*** Begin section ***

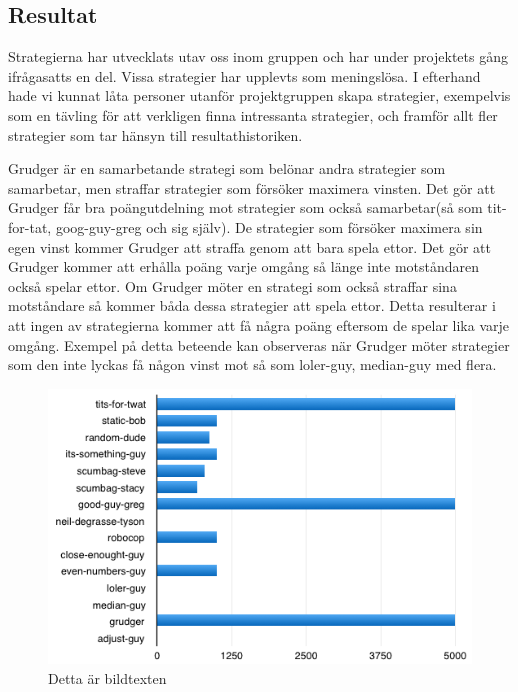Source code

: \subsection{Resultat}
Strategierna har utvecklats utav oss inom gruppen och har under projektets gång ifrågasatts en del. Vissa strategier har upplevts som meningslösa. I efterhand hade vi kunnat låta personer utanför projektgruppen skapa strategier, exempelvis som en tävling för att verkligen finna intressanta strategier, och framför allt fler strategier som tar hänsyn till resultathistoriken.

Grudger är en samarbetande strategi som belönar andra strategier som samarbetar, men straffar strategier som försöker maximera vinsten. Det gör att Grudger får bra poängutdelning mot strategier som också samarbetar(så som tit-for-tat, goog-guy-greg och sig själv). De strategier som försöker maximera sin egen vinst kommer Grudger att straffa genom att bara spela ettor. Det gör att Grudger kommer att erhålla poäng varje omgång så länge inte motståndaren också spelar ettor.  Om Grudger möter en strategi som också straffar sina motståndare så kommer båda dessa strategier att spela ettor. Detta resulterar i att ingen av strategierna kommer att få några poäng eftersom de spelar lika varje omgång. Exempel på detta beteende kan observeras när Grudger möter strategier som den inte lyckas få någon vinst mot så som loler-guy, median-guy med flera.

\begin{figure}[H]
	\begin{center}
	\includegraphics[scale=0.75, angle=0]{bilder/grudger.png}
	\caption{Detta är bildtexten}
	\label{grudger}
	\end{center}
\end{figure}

*** End section ***
*** Begin section ***

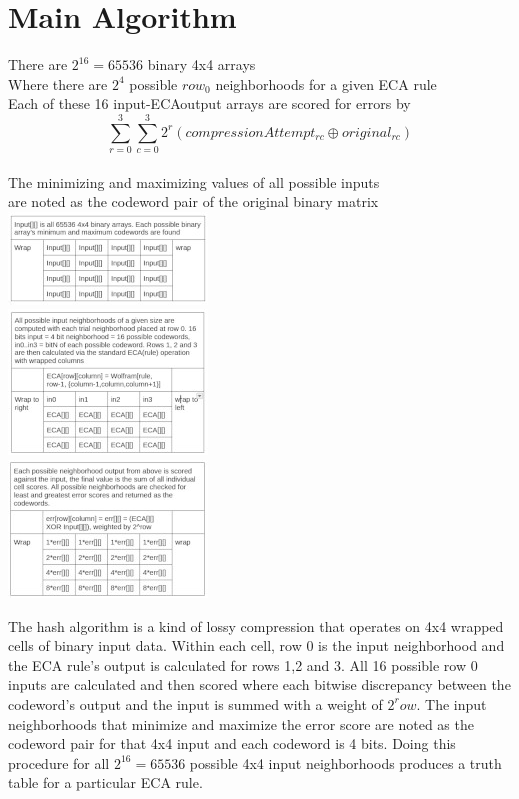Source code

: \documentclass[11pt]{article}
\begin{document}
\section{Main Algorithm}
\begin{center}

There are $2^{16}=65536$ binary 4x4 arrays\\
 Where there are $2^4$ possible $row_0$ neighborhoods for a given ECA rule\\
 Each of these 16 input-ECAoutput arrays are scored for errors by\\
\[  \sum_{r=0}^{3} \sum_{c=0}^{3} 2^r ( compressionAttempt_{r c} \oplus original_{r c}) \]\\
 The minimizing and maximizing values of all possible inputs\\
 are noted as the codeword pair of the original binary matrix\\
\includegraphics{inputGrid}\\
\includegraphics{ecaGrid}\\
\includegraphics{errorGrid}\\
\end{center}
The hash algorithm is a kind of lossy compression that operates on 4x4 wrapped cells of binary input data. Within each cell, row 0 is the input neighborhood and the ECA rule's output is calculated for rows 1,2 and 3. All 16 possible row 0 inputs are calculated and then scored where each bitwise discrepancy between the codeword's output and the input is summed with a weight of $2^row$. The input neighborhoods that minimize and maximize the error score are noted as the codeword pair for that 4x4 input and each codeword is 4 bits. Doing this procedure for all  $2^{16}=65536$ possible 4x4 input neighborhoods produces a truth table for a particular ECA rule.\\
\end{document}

*** End section ***

EXERCISE DIRECTIONS: Return each line from the material that includes the string "center".

OUTPUT BELOW:
	\begin{center}
	\end{center}
\begin{center}
\end{center}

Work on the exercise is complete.